Each of the records below must be reproduced verbatim.

### Input for this task ###

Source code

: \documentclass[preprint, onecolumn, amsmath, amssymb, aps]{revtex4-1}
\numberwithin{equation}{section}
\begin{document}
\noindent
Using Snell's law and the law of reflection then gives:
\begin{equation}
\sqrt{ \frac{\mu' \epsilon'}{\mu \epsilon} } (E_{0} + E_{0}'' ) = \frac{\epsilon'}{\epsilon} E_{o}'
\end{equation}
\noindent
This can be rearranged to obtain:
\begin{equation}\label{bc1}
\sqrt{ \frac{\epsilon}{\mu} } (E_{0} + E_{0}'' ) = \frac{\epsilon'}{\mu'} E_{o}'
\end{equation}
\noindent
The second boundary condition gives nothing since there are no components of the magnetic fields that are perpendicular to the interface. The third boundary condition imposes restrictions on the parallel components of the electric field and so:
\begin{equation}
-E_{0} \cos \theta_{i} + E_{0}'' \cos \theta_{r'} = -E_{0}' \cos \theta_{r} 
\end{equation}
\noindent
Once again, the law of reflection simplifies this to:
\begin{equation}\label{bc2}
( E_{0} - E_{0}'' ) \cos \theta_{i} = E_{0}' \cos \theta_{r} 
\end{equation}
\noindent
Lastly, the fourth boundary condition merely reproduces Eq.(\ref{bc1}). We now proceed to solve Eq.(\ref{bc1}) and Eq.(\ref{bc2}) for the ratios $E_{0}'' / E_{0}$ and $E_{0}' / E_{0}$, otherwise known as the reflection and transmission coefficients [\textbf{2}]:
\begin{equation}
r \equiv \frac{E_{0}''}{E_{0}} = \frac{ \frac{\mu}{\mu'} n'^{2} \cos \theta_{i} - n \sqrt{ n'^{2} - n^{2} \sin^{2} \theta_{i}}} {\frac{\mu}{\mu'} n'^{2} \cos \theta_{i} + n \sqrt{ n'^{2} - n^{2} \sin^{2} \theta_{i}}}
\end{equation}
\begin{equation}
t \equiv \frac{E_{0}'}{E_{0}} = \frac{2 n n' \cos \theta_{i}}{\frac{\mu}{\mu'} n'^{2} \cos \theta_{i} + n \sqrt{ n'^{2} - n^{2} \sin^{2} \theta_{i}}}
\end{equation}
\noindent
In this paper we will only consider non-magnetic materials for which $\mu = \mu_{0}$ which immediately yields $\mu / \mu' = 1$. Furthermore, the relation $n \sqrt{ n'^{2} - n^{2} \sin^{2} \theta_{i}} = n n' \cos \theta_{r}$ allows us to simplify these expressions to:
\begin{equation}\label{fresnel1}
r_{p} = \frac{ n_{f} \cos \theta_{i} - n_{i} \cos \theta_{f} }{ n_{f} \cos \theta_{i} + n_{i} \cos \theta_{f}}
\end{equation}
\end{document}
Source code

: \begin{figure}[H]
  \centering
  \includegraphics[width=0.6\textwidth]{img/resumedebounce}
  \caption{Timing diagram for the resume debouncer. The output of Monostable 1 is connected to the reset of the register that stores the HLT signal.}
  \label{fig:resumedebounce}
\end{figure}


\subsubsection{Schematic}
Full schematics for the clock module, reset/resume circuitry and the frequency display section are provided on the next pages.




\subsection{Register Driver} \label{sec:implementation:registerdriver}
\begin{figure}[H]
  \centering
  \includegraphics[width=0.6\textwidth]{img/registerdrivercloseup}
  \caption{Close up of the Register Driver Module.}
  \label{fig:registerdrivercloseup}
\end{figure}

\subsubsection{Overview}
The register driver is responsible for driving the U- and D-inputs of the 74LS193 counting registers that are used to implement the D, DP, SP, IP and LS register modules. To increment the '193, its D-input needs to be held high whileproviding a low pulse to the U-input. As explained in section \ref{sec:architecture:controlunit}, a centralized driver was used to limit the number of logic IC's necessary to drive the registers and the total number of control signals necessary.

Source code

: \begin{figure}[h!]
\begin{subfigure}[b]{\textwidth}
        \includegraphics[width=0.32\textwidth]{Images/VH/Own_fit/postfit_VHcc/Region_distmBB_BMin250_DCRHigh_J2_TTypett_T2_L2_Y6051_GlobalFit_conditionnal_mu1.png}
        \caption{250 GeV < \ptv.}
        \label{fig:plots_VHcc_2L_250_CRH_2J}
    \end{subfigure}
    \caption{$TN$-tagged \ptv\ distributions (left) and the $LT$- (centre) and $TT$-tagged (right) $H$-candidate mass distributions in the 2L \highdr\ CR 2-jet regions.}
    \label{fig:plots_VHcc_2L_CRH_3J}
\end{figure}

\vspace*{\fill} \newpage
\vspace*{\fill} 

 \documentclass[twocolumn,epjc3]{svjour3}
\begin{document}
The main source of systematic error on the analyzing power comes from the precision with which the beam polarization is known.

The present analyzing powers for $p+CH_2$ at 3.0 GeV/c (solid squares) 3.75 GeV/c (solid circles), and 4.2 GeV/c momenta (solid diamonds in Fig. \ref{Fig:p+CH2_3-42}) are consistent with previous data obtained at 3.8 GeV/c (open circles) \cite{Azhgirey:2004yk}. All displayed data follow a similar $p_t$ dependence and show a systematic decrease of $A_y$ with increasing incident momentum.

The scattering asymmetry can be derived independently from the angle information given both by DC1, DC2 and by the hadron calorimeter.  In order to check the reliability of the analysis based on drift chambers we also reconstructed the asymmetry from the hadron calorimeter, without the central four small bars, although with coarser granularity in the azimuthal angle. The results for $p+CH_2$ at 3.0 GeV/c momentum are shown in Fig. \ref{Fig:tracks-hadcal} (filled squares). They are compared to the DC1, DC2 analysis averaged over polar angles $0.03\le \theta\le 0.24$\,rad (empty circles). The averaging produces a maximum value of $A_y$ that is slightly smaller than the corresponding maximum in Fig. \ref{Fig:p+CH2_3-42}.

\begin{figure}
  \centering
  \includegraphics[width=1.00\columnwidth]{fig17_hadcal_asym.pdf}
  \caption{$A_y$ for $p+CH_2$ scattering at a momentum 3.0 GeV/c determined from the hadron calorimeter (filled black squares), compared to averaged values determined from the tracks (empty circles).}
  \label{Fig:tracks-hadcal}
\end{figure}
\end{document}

###

Output of the task
Source code

: \documentclass[preprint, onecolumn, amsmath, amssymb, aps]{revtex4-1}
\numberwithin{equation}{section}
\begin{document}
\noindent
Using Snell's law and the law of reflection then gives:
\begin{equation}
\sqrt{ \frac{\mu' \epsilon'}{\mu \epsilon} } (E_{0} + E_{0}'' ) = \frac{\epsilon'}{\epsilon} E_{o}'
\end{equation}
\noindent
This can be rearranged to obtain:
\begin{equation}\label{bc1}
\sqrt{ \frac{\epsilon}{\mu} } (E_{0} + E_{0}'' ) = \frac{\epsilon'}{\mu'} E_{o}'
\end{equation}
\noindent
The second boundary condition gives nothing since there are no components of the magnetic fields that are perpendicular to the interface. The third boundary condition imposes restrictions on the parallel components of the electric field and so:
\begin{equation}
-E_{0} \cos \theta_{i} + E_{0}'' \cos \theta_{r'} = -E_{0}' \cos \theta_{r} 
\end{equation}
\noindent
Once again, the law of reflection simplifies this to:
\begin{equation}\label{bc2}
( E_{0} - E_{0}'' ) \cos \theta_{i} = E_{0}' \cos \theta_{r} 
\end{equation}
\noindent
Lastly, the fourth boundary condition merely reproduces Eq.(\ref{bc1}). We now proceed to solve Eq.(\ref{bc1}) and Eq.(\ref{bc2}) for the ratios $E_{0}'' / E_{0}$ and $E_{0}' / E_{0}$, otherwise known as the reflection and transmission coefficients [\textbf{2}]:
\begin{equation}
r \equiv \frac{E_{0}''}{E_{0}} = \frac{ \frac{\mu}{\mu'} n'^{2} \cos \theta_{i} - n \sqrt{ n'^{2} - n^{2} \sin^{2} \theta_{i}}} {\frac{\mu}{\mu'} n'^{2} \cos \theta_{i} + n \sqrt{ n'^{2} - n^{2} \sin^{2} \theta_{i}}}
\end{equation}
\begin{equation}
t \equiv \frac{E_{0}'}{E_{0}} = \frac{2 n n' \cos \theta_{i}}{\frac{\mu}{\mu'} n'^{2} \cos \theta_{i} + n \sqrt{ n'^{2} - n^{2} \sin^{2} \theta_{i}}}
\end{equation}
\noindent
In this paper we will only consider non-magnetic materials for which $\mu = \mu_{0}$ which immediately yields $\mu / \mu' = 1$. Furthermore, the relation $n \sqrt{ n'^{2} - n^{2} \sin^{2} \theta_{i}} = n n' \cos \theta_{r}$ allows us to simplify these expressions to:
\begin{equation}\label{fresnel1}
r_{p} = \frac{ n_{f} \cos \theta_{i} - n_{i} \cos \theta_{f} }{ n_{f} \cos \theta_{i} + n_{i} \cos \theta_{f}}
\end{equation}
\end{document}
Source code

: \begin{figure}[H]
  \centering
  \includegraphics[width=0.6\textwidth]{img/resumedebounce}
  \caption{Timing diagram for the resume debouncer. The output of Monostable 1 is connected to the reset of the register that stores the HLT signal.}
  \label{fig:resumedebounce}
\end{figure}


\subsubsection{Schematic}
Full schematics for the clock module, reset/resume circuitry and the frequency display section are provided on the next pages.




\subsection{Register Driver} \label{sec:implementation:registerdriver}
\begin{figure}[H]
  \centering
  \includegraphics[width=0.6\textwidth]{img/registerdrivercloseup}
  \caption{Close up of the Register Driver Module.}
  \label{fig:registerdrivercloseup}
\end{figure}

\subsubsection{Overview}
The register driver is responsible for driving the U- and D-inputs of the 74LS193 counting registers that are used to implement the D, DP, SP, IP and LS register modules. To increment the '193, its D-input needs to be held high whileproviding a low pulse to the U-input. As explained in section \ref{sec:architecture:controlunit}, a centralized driver was used to limit the number of logic IC's necessary to drive the registers and the total number of control signals necessary.

Source code

: \begin{figure}[h!]
\begin{subfigure}[b]{\textwidth}
        \includegraphics[width=0.32\textwidth]{Images/VH/Own_fit/postfit_VHcc/Region_distmBB_BMin250_DCRHigh_J2_TTypett_T2_L2_Y6051_GlobalFit_conditionnal_mu1.png}
        \caption{250 GeV < \ptv.}
        \label{fig:plots_VHcc_2L_250_CRH_2J}
    \end{subfigure}
    \caption{$TN$-tagged \ptv\ distributions (left) and the $LT$- (centre) and $TT$-tagged (right) $H$-candidate mass distributions in the 2L \highdr\ CR 2-jet regions.}
    \label{fig:plots_VHcc_2L_CRH_3J}
\end{figure}

\vspace*{\fill} \newpage
\vspace*{\fill} 

 \documentclass[twocolumn,epjc3]{svjour3}
\begin{document}
The main source of systematic error on the analyzing power comes from the precision with which the beam polarization is known.

The present analyzing powers for $p+CH_2$ at 3.0 GeV/c (solid squares) 3.75 GeV/c (solid circles), and 4.2 GeV/c momenta (solid diamonds in Fig. \ref{Fig:p+CH2_3-42}) are consistent with previous data obtained at 3.8 GeV/c (open circles) \cite{Azhgirey:2004yk}. All displayed data follow a similar $p_t$ dependence and show a systematic decrease of $A_y$ with increasing incident momentum.

The scattering asymmetry can be derived independently from the angle information given both by DC1, DC2 and by the hadron calorimeter.  In order to check the reliability of the analysis based on drift chambers we also reconstructed the asymmetry from the hadron calorimeter, without the central four small bars, although with coarser granularity in the azimuthal angle. The results for $p+CH_2$ at 3.0 GeV/c momentum are shown in Fig. \ref{Fig:tracks-hadcal} (filled squares). They are compared to the DC1, DC2 analysis averaged over polar angles $0.03\le \theta\le 0.24$\,rad (empty circles). The averaging produces a maximum value of $A_y$ that is slightly smaller than the corresponding maximum in Fig. \ref{Fig:p+CH2_3-42}.

\begin{figure}
  \centering
  \includegraphics[width=1.00\columnwidth]{fig17_hadcal_asym.pdf}
  \caption{$A_y$ for $p+CH_2$ scattering at a momentum 3.0 GeV/c determined from the hadron calorimeter (filled black squares), compared to averaged values determined from the tracks (empty circles).}
  \label{Fig:tracks-hadcal}
\end{figure}
\end{document}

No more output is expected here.